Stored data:
————————
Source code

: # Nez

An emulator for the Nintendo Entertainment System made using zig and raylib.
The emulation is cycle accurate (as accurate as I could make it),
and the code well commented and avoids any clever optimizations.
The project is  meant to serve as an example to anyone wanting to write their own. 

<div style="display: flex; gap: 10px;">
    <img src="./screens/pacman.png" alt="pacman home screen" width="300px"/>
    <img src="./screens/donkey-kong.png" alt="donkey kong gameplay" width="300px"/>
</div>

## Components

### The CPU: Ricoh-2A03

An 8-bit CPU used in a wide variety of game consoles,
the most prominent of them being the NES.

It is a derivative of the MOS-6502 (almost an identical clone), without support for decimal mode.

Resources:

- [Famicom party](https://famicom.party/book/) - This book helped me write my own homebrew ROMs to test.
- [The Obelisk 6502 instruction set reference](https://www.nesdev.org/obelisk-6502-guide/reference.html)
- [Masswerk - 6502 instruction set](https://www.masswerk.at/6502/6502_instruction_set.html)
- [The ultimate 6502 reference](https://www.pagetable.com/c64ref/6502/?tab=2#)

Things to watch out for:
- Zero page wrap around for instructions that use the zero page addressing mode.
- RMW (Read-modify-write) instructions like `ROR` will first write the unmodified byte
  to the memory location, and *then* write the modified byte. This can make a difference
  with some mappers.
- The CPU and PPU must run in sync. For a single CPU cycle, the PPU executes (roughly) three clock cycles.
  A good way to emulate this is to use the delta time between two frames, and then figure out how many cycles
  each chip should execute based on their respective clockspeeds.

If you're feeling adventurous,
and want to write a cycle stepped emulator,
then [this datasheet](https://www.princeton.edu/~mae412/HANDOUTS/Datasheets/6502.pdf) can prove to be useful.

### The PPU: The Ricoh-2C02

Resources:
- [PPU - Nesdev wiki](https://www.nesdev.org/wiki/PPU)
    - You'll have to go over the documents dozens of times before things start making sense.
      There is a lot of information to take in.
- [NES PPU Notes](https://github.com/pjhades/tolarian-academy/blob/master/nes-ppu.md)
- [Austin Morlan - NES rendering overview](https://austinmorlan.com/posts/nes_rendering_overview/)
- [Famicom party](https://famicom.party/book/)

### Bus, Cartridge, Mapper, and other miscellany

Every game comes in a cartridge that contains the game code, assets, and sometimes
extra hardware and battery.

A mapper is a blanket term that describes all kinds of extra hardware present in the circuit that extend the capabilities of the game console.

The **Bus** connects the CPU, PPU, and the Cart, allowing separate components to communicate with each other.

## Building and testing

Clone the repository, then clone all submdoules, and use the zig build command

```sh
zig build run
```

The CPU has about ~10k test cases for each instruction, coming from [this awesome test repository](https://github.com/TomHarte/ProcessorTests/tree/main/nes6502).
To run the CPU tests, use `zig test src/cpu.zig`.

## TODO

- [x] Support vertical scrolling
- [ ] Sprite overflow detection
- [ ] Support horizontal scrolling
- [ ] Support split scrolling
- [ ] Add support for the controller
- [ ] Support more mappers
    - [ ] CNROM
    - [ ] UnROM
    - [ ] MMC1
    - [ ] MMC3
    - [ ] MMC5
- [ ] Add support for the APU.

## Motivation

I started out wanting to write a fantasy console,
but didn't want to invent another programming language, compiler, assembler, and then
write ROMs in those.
————————
Write out all the records again, exactly as they appear.

**ANSWER SECTION**
Source code

: # Nez

An emulator for the Nintendo Entertainment System made using zig and raylib.
The emulation is cycle accurate (as accurate as I could make it),
and the code well commented and avoids any clever optimizations.
The project is  meant to serve as an example to anyone wanting to write their own. 

<div style="display: flex; gap: 10px;">
    <img src="./screens/pacman.png" alt="pacman home screen" width="300px"/>
    <img src="./screens/donkey-kong.png" alt="donkey kong gameplay" width="300px"/>
</div>

## Components

### The CPU: Ricoh-2A03

An 8-bit CPU used in a wide variety of game consoles,
the most prominent of them being the NES.

It is a derivative of the MOS-6502 (almost an identical clone), without support for decimal mode.

Resources:

- [Famicom party](https://famicom.party/book/) - This book helped me write my own homebrew ROMs to test.
- [The Obelisk 6502 instruction set reference](https://www.nesdev.org/obelisk-6502-guide/reference.html)
- [Masswerk - 6502 instruction set](https://www.masswerk.at/6502/6502_instruction_set.html)
- [The ultimate 6502 reference](https://www.pagetable.com/c64ref/6502/?tab=2#)

Things to watch out for:
- Zero page wrap around for instructions that use the zero page addressing mode.
- RMW (Read-modify-write) instructions like `ROR` will first write the unmodified byte
  to the memory location, and *then* write the modified byte. This can make a difference
  with some mappers.
- The CPU and PPU must run in sync. For a single CPU cycle, the PPU executes (roughly) three clock cycles.
  A good way to emulate this is to use the delta time between two frames, and then figure out how many cycles
  each chip should execute based on their respective clockspeeds.

If you're feeling adventurous,
and want to write a cycle stepped emulator,
then [this datasheet](https://www.princeton.edu/~mae412/HANDOUTS/Datasheets/6502.pdf) can prove to be useful.

### The PPU: The Ricoh-2C02

Resources:
- [PPU - Nesdev wiki](https://www.nesdev.org/wiki/PPU)
    - You'll have to go over the documents dozens of times before things start making sense.
      There is a lot of information to take in.
- [NES PPU Notes](https://github.com/pjhades/tolarian-academy/blob/master/nes-ppu.md)
- [Austin Morlan - NES rendering overview](https://austinmorlan.com/posts/nes_rendering_overview/)
- [Famicom party](https://famicom.party/book/)

### Bus, Cartridge, Mapper, and other miscellany

Every game comes in a cartridge that contains the game code, assets, and sometimes
extra hardware and battery.

A mapper is a blanket term that describes all kinds of extra hardware present in the circuit that extend the capabilities of the game console.

The **Bus** connects the CPU, PPU, and the Cart, allowing separate components to communicate with each other.

## Building and testing

Clone the repository, then clone all submdoules, and use the zig build command

```sh
zig build run
```

The CPU has about ~10k test cases for each instruction, coming from [this awesome test repository](https://github.com/TomHarte/ProcessorTests/tree/main/nes6502).
To run the CPU tests, use `zig test src/cpu.zig`.

## TODO

- [x] Support vertical scrolling
- [ ] Sprite overflow detection
- [ ] Support horizontal scrolling
- [ ] Support split scrolling
- [ ] Add support for the controller
- [ ] Support more mappers
    - [ ] CNROM
    - [ ] UnROM
    - [ ] MMC1
    - [ ] MMC3
    - [ ] MMC5
- [ ] Add support for the APU.

## Motivation

I started out wanting to write a fantasy console,
but didn't want to invent another programming language, compiler, assembler, and then
write ROMs in those.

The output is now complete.